How Much Luggage Can I Bring on an Air Ambulance?
And the answer in almost every case (except for motor coach) is: Not much.
Luggage capacity on an air ambulance: To begin with, the kinds of airplanes that we typically use for our air ambulance service have essentially as much room as a typical elevator. Shaped like a long tube. Air ambulances are specially-configured to provide medical care (see a list of all the equipment they’re fitted with – which takes up a lot of space). Add in a pilot and co-pilot; physician, respiratory therapist, critical care nurse, and/or paramedic; patient, and passenger(s) and there’s really not much room left for anything else. Really.
There is no cargo hold and there are no overhead bins on the vast majority of air ambulance planes. And while we always strapped a few bags (or a sibling – just kidding) to the roof of our station wagon on summer trips growing up, the FAA doesn’t let us do that to airplanes.
Luggage capacity on a commercial air medical escort: When we do a commercial air medical escort (where a critical care paramedic, nurse, or technician travels with the patient on a commercial airline), the airline’s typical luggage allowances (and fees) apply. But the medical escort’s primary responsibility is ensuring the patient’s safety and wellbeing – he doesn’t have much extra attention to handle a bunch of luggage. We can explore the cost of hiring a skycap to help with luggage; we can also explore the shipment alternatives I describe below.
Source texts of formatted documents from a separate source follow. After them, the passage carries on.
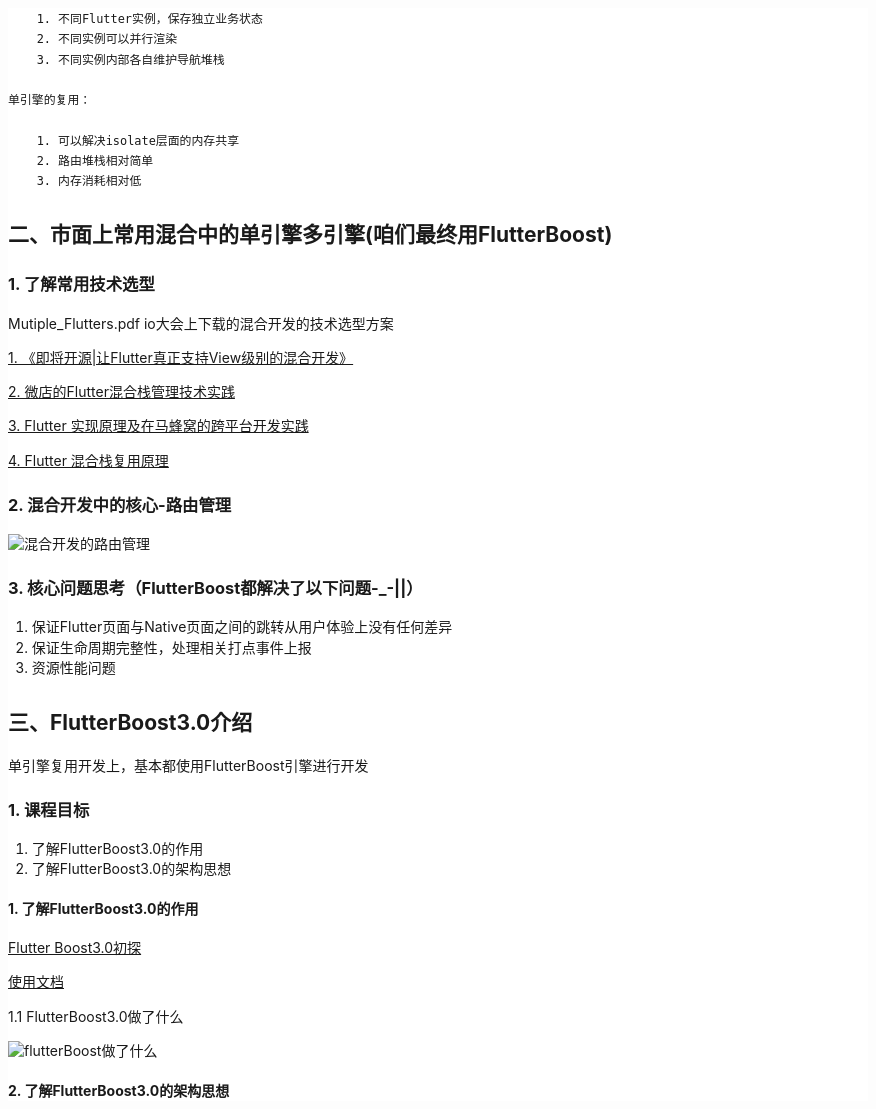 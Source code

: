         1. 不同Flutter实例，保存独立业务状态
        2. 不同实例可以并行渲染
        3. 不同实例内部各自维护导航堆栈
        
    单引擎的复用：
    
        1. 可以解决isolate层面的内存共享
        2. 路由堆栈相对简单
        3. 内存消耗相对低

## 二、市面上常用混合中的单引擎多引擎(咱们最终用FlutterBoost)

### 1. 了解常用技术选型

Mutiple_Flutters.pdf io大会上下载的混合开发的技术选型方案

[1. 《即将开源|让Flutter真正支持View级别的混合开发》](https://blog.csdn.net/ByteDanceTech/article/details/103316457)

[2. 微店的Flutter混合栈管理技术实践](https://juejin.cn/post/6844903763627474957)

[3. Flutter 实现原理及在马蜂窝的跨平台开发实践](https://juejin.cn/post/6844903895760633864)

[4. Flutter 混合栈复用原理](https://blog.csdn.net/qihoo_tech/article/details/102617605)

### 2. 混合开发中的核心-路由管理

![混合开发的路由管理](https://note.youdao.com/yws/public/resource/949317c738180a93e489d436d0d1f091/8544B41F96FC4DAF930E683C1FADB559?ynotemdtimestamp=1663763920955)

### 3. 核心问题思考（FlutterBoost都解决了以下问题-_-||）

1. 保证Flutter页面与Native页面之间的跳转从用户体验上没有任何差异
2. 保证生命周期完整性，处理相关打点事件上报
3. 资源性能问题

## 三、FlutterBoost3.0介绍

单引擎复用开发上，基本都使用FlutterBoost引擎进行开发

### 1. 课程目标

1. 了解FlutterBoost3.0的作用
2. 了解FlutterBoost3.0的架构思想

#### 1. 了解FlutterBoost3.0的作用

[Flutter Boost3.0初探](https://zhuanlan.zhihu.com/p/362662962)

[使用文档](https://github.com/alibaba/flutter_boost/blob/master/README_CN.md)

1.1 FlutterBoost3.0做了什么

![flutterBoost做了什么](https://note.youdao.com/yws/public/resource/949317c738180a93e489d436d0d1f091/F03E72EFC4874A5EBD80F9B684335950?ynotemdtimestamp=1663763920955)



#### 2. 了解FlutterBoost3.0的架构思想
Luggage capacity on a ground medical escort: The exception to the minimal luggage requirements for medical transports is our ground medical escort service. Though we do sometimes arrange transport by train, most often our ground medical transport is by motor coach. Here, there is typically plenty of room for a few standard pieces of luggage. And, we can also attach a trailer to the motor coach – to carry furniture or even a car.
So, what to do? We recently arranged an air ambulance transport for a patient from Houston, Texas to Chicago, Illinois. In addition to the patient, there were two passengers – which meant that the space normally reserved for carry-on luggage was gone (typically there is only one passenger on an air ambulance transport). The crew tried their best, but the passengers’ four carry-on suitcases simply wouldn’t fit inside the aircraft.
So I quickly made a call to UPS. They quoted me $650 to ship the four bags to Chicago. That seemed pretty outrageous to me. So I called Greyhound – yes, the bus line. They took the four bags for $150. Even adding in $50 for a cab on both sides to get the bags to and from the bus station, it was still a much less expensive solution.
There are two morals to this story: 1) we beg of you, let us help you – in advance of your medical transport – find an alternative means of getting your luggage to your final destination; and 2) Greyhound – surprisingly enough – can be a really economical way to do that.